→ Exercise requirements
A single number is the whole answer: the tally of lines in the data below that include the word "github".

#####

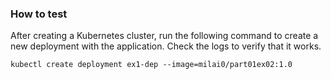 ### How to test

After creating a Kubernetes cluster, run the following command to create a new deployment with the application. Check the logs to verify that it works.

`kubectl create deployment ex1-dep --image=milai0/part01ex02:1.0`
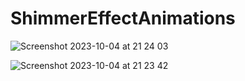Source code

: # ShimmerEffectAnimations
![Screenshot 2023-10-04 at 21 24 03](https://github.com/ozgurmercan/ShimmerEffectAnimations/assets/55343975/a03e2c5d-a173-45ef-aa3f-3224ae08c8cb) 

![Screenshot 2023-10-04 at 21 23 42](https://github.com/ozgurmercan/ShimmerEffectAnimations/assets/55343975/45b04f3e-bf7e-4bdd-9baa-cdf17c29e8fb)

#####

→ Your solution
2